How many questions are on the Examination?

There currently are 194 questions on the Examination, however only 140 are scored. The remaining are beta questions being tested for possible inclusion on future versions of the Examination.

Why are there beta questions?

In order to keep the Examination current, new questions need to be added and old questions need to be removed. Before a new question can be added to those questions that are scored, it needs to be tested to ensure that it is a statistically valid question. The candidates taking the Examination do not know which questions are scored or in the beta phase. 

How are beta questions determined to be statistically valid?

After approximately every 100 administrations of the Examination, each of the questions is evaluated by an outside psychometrician to determine how well or how poorly each tests. For example, if all of the candidates who pass the Examination miss a particular question, it likely is too difficult. Conversely, if a very high percentage of the candidates who do not pass the Examination get a particular question right, it likely is too easy. It is this highly statistical evaluation that determines which questions should remain because they test well, which must be removed or rewritten entirely and which may need to be modified. 

Who writes the questions?

Any practitioner can contribute questions for potential inclusion on the Examination. This process is called item writing. The Universal Accreditation Board (UAB) typically solicits at least 33 questions each calendar year. 

Are there guidelines for item writing?

There are established guidelines for item writing to assist practitioners in this process.
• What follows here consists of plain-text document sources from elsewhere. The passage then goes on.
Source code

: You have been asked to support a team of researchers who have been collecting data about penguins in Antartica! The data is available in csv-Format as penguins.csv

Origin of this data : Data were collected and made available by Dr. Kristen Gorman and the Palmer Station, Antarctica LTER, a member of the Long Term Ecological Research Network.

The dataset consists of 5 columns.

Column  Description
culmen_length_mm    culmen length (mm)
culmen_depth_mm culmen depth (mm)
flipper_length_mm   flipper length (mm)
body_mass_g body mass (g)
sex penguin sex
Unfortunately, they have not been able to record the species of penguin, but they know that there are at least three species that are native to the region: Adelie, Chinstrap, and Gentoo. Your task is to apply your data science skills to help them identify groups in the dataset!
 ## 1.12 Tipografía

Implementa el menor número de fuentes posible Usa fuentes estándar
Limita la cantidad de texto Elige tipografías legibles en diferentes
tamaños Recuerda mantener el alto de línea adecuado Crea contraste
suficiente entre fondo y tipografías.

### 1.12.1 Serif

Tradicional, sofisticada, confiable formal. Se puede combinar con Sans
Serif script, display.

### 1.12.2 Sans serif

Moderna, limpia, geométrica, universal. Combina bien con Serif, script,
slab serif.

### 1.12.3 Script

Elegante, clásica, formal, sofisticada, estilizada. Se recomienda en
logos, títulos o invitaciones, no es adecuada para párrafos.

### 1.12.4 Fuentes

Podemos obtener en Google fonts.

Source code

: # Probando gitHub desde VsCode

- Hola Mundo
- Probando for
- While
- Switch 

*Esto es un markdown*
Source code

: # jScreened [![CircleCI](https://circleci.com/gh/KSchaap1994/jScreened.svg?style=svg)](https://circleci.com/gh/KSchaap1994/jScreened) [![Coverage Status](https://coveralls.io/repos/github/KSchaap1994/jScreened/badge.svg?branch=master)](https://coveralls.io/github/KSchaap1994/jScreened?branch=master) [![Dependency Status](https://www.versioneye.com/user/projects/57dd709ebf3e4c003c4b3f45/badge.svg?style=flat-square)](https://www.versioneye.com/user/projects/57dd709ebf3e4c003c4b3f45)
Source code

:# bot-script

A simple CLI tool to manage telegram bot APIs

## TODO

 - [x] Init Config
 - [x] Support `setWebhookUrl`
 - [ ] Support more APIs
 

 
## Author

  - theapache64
These guidelines follow industry standards for computer-based exams. Additionally, each question on our Examination requires an academic citation from one of the textbooks on our bookshelf. Training also is available for those interested in helping with this process. Once questions are submitted for the Examination, each question is reviewed for technical accuracy, aligned with the Examination objectives and sourced; most questions are revised in this process.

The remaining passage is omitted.